Strong fee income helped power a couple of the large life insurers — Great-West Lifeco Inc. and Manulife Financial Corp. — to better-than-expected second-quarter results, Moody’s Investors Service reports.
The rating agency said Great-West exceeded expectations in the quarter with $1 billion in net earnings attributable to shareholders, which was double the $498 million it posted in the same quarter a year earlier.
“Overall, the credit-positive results reflect strong business fundamentals in the U.S. and Canada, and exceeded our expectations, with [Great-West] well-positioned to weather a weakening global macroeconomic environment,” Moody’s said.
“The increase in net earnings mainly was due to improved market experience from interest rate movements and improved investment returns on non-fixed-income assets,” it said. Lower restructuring expenses also bolstered earnings.

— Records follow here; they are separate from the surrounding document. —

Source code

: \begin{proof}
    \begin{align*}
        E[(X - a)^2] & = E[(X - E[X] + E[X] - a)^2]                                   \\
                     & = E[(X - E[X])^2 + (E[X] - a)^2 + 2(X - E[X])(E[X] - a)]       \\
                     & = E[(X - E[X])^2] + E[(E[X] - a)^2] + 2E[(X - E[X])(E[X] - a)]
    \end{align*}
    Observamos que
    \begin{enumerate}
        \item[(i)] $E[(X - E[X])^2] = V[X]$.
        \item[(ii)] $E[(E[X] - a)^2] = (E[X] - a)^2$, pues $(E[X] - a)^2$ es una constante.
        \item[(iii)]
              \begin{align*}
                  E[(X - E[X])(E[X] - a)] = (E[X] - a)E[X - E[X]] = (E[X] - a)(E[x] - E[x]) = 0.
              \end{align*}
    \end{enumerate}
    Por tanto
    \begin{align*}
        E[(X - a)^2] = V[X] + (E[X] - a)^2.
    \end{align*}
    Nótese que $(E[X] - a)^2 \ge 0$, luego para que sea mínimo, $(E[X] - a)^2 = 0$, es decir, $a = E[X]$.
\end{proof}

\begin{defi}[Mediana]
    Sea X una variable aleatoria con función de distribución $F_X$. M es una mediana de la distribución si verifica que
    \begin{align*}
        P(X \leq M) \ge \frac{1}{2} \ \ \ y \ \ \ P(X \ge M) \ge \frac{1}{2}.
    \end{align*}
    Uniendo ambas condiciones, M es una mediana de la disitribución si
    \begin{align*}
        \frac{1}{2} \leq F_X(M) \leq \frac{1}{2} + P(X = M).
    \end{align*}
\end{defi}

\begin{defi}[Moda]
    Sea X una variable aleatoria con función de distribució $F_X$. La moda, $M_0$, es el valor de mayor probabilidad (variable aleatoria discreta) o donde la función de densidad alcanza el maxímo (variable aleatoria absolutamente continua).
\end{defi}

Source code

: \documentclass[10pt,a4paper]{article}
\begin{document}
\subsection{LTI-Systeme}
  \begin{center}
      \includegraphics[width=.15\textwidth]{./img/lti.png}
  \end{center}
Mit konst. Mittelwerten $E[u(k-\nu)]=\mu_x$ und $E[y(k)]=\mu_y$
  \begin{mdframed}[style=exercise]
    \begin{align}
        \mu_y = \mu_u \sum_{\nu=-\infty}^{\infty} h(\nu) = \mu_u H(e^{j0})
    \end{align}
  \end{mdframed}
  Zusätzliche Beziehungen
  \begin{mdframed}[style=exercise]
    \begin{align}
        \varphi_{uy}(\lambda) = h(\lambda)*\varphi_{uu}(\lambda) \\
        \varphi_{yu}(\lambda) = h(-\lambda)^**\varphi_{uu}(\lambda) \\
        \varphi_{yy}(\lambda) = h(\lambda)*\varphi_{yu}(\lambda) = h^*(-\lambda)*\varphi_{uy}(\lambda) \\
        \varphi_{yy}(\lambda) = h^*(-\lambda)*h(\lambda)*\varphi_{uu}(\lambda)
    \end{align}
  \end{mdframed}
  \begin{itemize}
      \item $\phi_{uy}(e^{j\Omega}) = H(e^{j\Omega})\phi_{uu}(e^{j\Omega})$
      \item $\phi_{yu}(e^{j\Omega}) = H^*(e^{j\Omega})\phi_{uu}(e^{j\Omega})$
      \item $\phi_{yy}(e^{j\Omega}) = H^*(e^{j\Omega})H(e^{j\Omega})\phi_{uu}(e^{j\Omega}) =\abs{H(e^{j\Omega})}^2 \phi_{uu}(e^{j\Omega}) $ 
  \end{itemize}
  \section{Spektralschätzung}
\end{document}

Moody’s noted that Manulife also reported net income of $1.04 billion for the second quarter, which was in line with the same quarter in 2023.
Core earnings were up 6% year over year, it said, “primarily driven by higher fee income in global wealth and asset management as well as an improved net insurance experience in Canada and Asia.”
“Overall, these credit positive results were higher than our expectations, and reflect the strength of [Manulife’s] diversified business, with continued earnings momentum in Asia,” it said.
Moody’s noted that the Asia region generated 44% of Manulife’s earnings in the first half, which, it said, has the company on track to reach its goal of 50% by 2027.
In the wealth and asset management division, core earnings were up 25% in the quarter, Moody’s said, driven by stronger fee income from higher average assets under management and administration.